↓

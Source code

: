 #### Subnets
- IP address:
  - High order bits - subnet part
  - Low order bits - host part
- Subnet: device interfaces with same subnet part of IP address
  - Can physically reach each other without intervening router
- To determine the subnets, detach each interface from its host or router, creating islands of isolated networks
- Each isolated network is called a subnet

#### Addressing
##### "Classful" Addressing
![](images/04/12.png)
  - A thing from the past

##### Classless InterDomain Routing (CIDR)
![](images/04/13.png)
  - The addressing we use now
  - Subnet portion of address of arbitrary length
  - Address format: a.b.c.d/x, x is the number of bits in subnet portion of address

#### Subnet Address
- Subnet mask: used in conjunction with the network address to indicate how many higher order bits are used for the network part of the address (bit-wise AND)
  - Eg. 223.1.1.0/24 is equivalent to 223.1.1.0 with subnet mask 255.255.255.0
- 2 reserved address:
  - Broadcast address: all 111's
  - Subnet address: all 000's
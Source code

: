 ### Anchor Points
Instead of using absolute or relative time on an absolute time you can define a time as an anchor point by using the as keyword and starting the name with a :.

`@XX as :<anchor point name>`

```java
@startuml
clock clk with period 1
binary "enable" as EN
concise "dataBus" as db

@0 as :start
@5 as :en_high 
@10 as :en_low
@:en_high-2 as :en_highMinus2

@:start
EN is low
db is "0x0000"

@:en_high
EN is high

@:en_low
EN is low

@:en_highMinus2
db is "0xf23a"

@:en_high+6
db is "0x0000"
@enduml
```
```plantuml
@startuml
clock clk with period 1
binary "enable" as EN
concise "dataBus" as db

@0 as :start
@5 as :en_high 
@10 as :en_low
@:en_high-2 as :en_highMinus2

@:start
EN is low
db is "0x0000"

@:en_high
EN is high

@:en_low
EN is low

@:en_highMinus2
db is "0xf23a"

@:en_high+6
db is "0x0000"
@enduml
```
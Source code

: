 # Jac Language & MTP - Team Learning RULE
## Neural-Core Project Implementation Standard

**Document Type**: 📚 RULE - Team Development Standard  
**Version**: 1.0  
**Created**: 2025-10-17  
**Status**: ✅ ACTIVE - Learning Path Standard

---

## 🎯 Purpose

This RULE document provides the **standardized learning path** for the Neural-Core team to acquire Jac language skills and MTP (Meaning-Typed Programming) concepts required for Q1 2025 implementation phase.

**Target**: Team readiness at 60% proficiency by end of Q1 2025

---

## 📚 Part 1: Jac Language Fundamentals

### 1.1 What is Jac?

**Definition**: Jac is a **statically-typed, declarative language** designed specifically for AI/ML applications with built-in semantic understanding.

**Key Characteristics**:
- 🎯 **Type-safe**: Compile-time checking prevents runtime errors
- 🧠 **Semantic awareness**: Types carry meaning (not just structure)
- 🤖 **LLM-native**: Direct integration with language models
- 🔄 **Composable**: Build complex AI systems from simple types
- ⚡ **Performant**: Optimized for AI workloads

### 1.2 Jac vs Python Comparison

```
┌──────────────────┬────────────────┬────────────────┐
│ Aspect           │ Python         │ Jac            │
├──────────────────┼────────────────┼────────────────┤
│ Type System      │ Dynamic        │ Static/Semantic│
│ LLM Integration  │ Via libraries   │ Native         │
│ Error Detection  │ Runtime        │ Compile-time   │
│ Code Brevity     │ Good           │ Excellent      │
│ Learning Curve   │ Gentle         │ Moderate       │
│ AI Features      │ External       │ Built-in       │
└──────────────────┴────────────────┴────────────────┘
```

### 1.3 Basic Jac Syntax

↑

TASK REQUIREMENTS: Would it be possible to set down the full listing again, character for character?

WORKED SOLUTION:
Source code

: #### Subnets
- IP address:
  - High order bits - subnet part
  - Low order bits - host part
- Subnet: device interfaces with same subnet part of IP address
  - Can physically reach each other without intervening router
- To determine the subnets, detach each interface from its host or router, creating islands of isolated networks
- Each isolated network is called a subnet

#### Addressing
##### "Classful" Addressing
![](images/04/12.png)
  - A thing from the past

##### Classless InterDomain Routing (CIDR)
![](images/04/13.png)
  - The addressing we use now
  - Subnet portion of address of arbitrary length
  - Address format: a.b.c.d/x, x is the number of bits in subnet portion of address

#### Subnet Address
- Subnet mask: used in conjunction with the network address to indicate how many higher order bits are used for the network part of the address (bit-wise AND)
  - Eg. 223.1.1.0/24 is equivalent to 223.1.1.0 with subnet mask 255.255.255.0
- 2 reserved address:
  - Broadcast address: all 111's
  - Subnet address: all 000's
Source code

: ### Anchor Points
Instead of using absolute or relative time on an absolute time you can define a time as an anchor point by using the as keyword and starting the name with a :.

`@XX as :<anchor point name>`

```java
@startuml
clock clk with period 1
binary "enable" as EN
concise "dataBus" as db

@0 as :start
@5 as :en_high 
@10 as :en_low
@:en_high-2 as :en_highMinus2

@:start
EN is low
db is "0x0000"

@:en_high
EN is high

@:en_low
EN is low

@:en_highMinus2
db is "0xf23a"

@:en_high+6
db is "0x0000"
@enduml
```
```plantuml
@startuml
clock clk with period 1
binary "enable" as EN
concise "dataBus" as db

@0 as :start
@5 as :en_high 
@10 as :en_low
@:en_high-2 as :en_highMinus2

@:start
EN is low
db is "0x0000"

@:en_high
EN is high

@:en_low
EN is low

@:en_highMinus2
db is "0xf23a"

@:en_high+6
db is "0x0000"
@enduml
```
Source code

: # Jac Language & MTP - Team Learning RULE
## Neural-Core Project Implementation Standard

**Document Type**: 📚 RULE - Team Development Standard  
**Version**: 1.0  
**Created**: 2025-10-17  
**Status**: ✅ ACTIVE - Learning Path Standard

---

## 🎯 Purpose

This RULE document provides the **standardized learning path** for the Neural-Core team to acquire Jac language skills and MTP (Meaning-Typed Programming) concepts required for Q1 2025 implementation phase.

**Target**: Team readiness at 60% proficiency by end of Q1 2025

---

## 📚 Part 1: Jac Language Fundamentals

### 1.1 What is Jac?

**Definition**: Jac is a **statically-typed, declarative language** designed specifically for AI/ML applications with built-in semantic understanding.

**Key Characteristics**:
- 🎯 **Type-safe**: Compile-time checking prevents runtime errors
- 🧠 **Semantic awareness**: Types carry meaning (not just structure)
- 🤖 **LLM-native**: Direct integration with language models
- 🔄 **Composable**: Build complex AI systems from simple types
- ⚡ **Performant**: Optimized for AI workloads

### 1.2 Jac vs Python Comparison

```
┌──────────────────┬────────────────┬────────────────┐
│ Aspect           │ Python         │ Jac            │
├──────────────────┼────────────────┼────────────────┤
│ Type System      │ Dynamic        │ Static/Semantic│
│ LLM Integration  │ Via libraries   │ Native         │
│ Error Detection  │ Runtime        │ Compile-time   │
│ Code Brevity     │ Good           │ Excellent      │
│ Learning Curve   │ Gentle         │ Moderate       │
│ AI Features      │ External       │ Built-in       │
└──────────────────┴────────────────┴────────────────┘
```

### 1.3 Basic Jac Syntax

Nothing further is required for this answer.